**EXERCISE BRIEF**
For the data below, give the number of lines in which "roaming" occurs. Include nothing besides that number.
• • • •
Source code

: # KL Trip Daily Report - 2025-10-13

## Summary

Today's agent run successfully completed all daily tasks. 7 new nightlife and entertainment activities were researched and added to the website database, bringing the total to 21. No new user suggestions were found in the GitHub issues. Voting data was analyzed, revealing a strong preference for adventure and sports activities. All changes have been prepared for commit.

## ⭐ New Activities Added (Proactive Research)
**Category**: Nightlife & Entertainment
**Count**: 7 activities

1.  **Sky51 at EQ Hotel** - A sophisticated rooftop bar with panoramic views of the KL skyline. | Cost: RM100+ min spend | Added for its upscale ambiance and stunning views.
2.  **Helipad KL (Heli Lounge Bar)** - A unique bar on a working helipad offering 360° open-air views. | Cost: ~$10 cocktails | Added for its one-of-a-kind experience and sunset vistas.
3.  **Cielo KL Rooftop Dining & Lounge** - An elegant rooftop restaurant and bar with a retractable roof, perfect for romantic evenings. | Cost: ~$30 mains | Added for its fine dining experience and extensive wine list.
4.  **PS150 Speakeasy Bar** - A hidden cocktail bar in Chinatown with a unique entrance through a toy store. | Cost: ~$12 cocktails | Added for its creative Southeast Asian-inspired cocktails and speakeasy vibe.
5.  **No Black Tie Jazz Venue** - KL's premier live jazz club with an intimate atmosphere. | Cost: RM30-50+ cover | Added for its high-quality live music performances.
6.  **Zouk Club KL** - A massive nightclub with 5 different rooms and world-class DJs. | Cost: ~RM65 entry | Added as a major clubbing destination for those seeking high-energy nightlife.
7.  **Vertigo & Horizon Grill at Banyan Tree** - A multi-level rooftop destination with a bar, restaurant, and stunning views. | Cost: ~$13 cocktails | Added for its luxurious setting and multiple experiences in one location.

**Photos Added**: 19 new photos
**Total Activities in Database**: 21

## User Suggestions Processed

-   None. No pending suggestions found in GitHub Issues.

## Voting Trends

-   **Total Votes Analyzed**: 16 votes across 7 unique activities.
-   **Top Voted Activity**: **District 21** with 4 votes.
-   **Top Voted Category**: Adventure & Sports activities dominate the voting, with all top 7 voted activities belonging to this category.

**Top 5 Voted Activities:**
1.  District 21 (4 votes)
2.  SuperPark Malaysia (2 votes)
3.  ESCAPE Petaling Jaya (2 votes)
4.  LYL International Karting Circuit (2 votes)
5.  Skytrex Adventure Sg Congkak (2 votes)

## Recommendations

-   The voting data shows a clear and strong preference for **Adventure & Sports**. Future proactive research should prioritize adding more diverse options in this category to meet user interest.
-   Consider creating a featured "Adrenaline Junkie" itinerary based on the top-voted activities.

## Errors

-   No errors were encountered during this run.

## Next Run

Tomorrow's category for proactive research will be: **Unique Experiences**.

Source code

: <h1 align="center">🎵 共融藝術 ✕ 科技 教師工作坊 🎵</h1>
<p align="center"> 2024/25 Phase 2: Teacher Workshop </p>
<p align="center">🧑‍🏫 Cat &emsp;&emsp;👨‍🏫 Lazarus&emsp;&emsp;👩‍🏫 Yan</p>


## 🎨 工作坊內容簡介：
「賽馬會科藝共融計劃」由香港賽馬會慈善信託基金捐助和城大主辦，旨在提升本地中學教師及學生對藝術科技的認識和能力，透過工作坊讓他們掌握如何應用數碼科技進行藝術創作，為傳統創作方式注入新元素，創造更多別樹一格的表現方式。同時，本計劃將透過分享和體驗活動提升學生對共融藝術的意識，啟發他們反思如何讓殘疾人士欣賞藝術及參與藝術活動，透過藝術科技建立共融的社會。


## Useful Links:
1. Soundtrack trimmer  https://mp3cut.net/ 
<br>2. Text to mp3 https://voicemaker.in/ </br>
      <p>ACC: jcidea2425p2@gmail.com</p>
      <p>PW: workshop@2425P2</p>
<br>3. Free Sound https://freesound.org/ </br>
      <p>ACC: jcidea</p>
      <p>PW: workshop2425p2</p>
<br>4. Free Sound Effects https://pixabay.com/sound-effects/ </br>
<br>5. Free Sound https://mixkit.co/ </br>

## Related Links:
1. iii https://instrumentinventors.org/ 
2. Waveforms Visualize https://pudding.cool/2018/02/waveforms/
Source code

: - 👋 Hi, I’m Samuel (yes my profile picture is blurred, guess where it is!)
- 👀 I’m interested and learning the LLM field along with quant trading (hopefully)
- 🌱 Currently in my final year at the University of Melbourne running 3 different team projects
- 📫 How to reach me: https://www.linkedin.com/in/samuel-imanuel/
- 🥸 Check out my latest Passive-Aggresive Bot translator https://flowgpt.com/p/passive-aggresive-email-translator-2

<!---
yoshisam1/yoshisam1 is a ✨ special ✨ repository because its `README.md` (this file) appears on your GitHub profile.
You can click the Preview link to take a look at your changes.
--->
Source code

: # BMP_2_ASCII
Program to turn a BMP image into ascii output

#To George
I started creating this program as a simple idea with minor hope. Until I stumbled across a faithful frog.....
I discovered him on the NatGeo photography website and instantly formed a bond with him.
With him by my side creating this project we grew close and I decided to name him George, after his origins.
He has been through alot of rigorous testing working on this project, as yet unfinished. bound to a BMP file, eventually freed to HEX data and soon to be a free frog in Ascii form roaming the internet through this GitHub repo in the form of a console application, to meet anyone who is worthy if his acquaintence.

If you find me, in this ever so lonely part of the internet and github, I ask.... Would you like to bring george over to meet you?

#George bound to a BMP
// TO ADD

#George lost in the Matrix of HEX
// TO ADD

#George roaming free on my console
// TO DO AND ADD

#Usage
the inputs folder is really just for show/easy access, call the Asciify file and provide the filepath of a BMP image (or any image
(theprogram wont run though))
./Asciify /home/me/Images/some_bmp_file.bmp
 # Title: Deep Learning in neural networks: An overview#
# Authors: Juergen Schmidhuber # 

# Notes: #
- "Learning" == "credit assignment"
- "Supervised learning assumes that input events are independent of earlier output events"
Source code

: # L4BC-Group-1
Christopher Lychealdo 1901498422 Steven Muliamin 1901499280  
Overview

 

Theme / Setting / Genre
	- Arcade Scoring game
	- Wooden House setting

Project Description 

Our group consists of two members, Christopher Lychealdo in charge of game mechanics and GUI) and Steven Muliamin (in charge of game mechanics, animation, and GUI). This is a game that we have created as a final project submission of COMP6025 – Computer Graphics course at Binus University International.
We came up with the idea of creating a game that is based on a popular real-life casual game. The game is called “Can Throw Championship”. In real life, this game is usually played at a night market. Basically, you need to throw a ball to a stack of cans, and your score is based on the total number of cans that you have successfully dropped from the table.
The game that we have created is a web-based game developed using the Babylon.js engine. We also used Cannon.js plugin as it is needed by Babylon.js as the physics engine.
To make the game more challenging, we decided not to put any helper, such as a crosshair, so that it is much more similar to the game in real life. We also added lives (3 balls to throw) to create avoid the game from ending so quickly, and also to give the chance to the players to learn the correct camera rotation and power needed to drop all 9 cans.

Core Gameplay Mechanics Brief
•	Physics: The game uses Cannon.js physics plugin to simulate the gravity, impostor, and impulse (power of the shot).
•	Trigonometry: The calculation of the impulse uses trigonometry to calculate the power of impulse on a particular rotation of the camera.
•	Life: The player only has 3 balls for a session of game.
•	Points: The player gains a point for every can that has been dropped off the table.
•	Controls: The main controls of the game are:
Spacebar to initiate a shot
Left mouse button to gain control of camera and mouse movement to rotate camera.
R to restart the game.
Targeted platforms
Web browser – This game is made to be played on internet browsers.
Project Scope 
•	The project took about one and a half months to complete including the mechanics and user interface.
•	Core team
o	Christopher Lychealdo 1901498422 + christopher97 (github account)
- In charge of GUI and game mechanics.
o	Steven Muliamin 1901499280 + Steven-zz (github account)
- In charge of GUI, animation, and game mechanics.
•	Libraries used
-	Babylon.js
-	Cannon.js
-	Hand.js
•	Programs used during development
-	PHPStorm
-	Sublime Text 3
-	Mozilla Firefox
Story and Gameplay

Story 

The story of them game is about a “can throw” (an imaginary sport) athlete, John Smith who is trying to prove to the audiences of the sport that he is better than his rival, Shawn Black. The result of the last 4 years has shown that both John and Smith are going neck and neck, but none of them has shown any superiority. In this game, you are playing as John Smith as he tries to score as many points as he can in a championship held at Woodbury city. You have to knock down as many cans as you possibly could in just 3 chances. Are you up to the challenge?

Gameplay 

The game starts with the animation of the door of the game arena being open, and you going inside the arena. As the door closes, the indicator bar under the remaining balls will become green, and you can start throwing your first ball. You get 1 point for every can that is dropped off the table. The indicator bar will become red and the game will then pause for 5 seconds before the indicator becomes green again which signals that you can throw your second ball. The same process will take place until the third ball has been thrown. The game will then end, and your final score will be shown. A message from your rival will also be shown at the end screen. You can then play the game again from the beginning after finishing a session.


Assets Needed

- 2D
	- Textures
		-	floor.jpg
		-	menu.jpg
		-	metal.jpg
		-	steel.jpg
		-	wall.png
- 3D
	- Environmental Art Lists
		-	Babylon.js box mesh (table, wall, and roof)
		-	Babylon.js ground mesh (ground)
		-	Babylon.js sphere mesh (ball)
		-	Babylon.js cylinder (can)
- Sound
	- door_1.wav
• • • •
**EXERCISE RESPONSE**
2